§ **EXERCISE GOAL**
In the data that follows, find the line with "### The Simulation Object Model (SOM) - publish/subscribe"; transcribe it, every later line up to the one with "- **Backoff**: Simple", and that line as well, exactly and with no others.

§ **SUPPLIED MATERIAL**

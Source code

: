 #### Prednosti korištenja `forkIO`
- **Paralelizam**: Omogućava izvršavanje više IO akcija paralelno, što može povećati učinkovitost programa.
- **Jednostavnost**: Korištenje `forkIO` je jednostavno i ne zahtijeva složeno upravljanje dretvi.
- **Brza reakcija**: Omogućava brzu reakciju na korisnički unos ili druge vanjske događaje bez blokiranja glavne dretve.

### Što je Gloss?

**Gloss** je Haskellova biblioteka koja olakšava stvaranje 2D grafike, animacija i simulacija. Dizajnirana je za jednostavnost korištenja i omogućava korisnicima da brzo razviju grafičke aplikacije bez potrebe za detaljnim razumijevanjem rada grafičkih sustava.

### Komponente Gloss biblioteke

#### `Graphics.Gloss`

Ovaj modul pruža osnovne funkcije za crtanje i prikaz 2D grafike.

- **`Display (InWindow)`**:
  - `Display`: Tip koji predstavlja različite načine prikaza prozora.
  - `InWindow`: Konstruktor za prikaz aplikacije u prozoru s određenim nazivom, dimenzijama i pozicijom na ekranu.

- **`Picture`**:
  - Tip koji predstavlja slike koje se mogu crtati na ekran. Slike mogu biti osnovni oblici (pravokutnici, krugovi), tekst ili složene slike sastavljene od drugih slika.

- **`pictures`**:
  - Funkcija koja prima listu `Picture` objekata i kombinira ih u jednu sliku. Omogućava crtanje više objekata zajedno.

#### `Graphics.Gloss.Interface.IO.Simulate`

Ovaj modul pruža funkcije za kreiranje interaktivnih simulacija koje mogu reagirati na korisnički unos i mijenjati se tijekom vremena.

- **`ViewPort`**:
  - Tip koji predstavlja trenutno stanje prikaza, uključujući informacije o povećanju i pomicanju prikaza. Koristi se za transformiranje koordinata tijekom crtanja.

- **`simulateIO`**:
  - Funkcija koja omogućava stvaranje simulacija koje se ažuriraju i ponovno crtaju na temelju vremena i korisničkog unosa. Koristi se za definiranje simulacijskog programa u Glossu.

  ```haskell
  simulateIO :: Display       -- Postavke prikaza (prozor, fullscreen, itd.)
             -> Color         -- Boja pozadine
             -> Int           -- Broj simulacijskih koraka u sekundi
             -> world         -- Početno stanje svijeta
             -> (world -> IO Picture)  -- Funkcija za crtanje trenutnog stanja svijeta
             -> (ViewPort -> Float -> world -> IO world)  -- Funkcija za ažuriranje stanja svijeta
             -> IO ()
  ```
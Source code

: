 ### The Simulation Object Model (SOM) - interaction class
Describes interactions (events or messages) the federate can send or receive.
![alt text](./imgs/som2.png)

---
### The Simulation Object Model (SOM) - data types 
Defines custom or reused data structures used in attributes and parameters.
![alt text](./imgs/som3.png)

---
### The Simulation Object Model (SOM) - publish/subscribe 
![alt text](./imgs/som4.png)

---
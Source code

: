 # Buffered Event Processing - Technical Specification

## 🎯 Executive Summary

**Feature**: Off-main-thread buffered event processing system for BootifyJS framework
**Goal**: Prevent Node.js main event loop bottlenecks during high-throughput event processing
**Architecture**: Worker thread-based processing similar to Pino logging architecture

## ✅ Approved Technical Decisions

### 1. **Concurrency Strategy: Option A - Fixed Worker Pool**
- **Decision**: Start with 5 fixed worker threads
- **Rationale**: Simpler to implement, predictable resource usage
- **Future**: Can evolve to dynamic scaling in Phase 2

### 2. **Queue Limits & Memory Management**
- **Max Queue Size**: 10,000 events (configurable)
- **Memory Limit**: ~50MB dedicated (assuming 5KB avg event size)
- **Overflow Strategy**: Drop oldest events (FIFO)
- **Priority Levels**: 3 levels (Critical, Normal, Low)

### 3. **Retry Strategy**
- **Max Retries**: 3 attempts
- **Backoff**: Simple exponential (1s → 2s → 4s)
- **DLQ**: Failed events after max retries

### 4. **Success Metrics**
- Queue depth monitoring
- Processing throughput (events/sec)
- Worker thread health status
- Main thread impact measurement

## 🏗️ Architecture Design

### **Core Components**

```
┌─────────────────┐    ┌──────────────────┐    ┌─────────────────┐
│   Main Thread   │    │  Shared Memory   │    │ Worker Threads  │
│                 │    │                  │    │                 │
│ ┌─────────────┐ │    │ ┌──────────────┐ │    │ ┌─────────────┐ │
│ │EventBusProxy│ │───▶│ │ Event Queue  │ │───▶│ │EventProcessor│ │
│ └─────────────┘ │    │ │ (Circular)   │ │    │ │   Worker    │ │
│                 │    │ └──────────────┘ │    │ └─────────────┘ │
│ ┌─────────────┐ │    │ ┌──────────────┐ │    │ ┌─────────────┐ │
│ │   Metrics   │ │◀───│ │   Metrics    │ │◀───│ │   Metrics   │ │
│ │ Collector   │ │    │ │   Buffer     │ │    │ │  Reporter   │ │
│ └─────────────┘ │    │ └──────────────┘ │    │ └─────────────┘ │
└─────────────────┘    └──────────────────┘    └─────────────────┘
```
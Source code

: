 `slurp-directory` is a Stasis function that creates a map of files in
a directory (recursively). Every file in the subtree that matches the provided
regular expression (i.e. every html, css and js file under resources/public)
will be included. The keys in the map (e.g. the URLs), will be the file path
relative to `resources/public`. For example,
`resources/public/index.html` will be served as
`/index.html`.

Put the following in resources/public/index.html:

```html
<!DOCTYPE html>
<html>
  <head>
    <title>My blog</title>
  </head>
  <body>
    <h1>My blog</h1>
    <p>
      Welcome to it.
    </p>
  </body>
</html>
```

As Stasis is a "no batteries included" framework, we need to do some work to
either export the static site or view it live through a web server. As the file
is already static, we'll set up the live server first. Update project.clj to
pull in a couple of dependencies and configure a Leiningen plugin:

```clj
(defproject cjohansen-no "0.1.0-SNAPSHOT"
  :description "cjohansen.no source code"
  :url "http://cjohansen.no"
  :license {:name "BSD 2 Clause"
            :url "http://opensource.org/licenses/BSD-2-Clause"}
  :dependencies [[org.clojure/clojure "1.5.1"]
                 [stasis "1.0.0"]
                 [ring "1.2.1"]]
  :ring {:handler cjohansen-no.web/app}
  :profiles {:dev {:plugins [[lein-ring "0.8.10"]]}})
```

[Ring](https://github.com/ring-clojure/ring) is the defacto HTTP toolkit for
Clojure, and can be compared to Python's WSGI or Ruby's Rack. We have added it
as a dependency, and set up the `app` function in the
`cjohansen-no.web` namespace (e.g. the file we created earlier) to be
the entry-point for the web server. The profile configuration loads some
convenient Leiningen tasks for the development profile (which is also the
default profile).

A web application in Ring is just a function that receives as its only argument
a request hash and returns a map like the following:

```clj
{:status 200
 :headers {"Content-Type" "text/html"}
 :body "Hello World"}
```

§ **ANSWER**
### The Simulation Object Model (SOM) - publish/subscribe 
![alt text](./imgs/som4.png)

---
Source code

: # Buffered Event Processing - Technical Specification

## 🎯 Executive Summary

**Feature**: Off-main-thread buffered event processing system for BootifyJS framework
**Goal**: Prevent Node.js main event loop bottlenecks during high-throughput event processing
**Architecture**: Worker thread-based processing similar to Pino logging architecture

## ✅ Approved Technical Decisions

### 1. **Concurrency Strategy: Option A - Fixed Worker Pool**
- **Decision**: Start with 5 fixed worker threads
- **Rationale**: Simpler to implement, predictable resource usage
- **Future**: Can evolve to dynamic scaling in Phase 2

### 2. **Queue Limits & Memory Management**
- **Max Queue Size**: 10,000 events (configurable)
- **Memory Limit**: ~50MB dedicated (assuming 5KB avg event size)
- **Overflow Strategy**: Drop oldest events (FIFO)
- **Priority Levels**: 3 levels (Critical, Normal, Low)

### 3. **Retry Strategy**
- **Max Retries**: 3 attempts
- **Backoff**: Simple exponential (1s → 2s → 4s)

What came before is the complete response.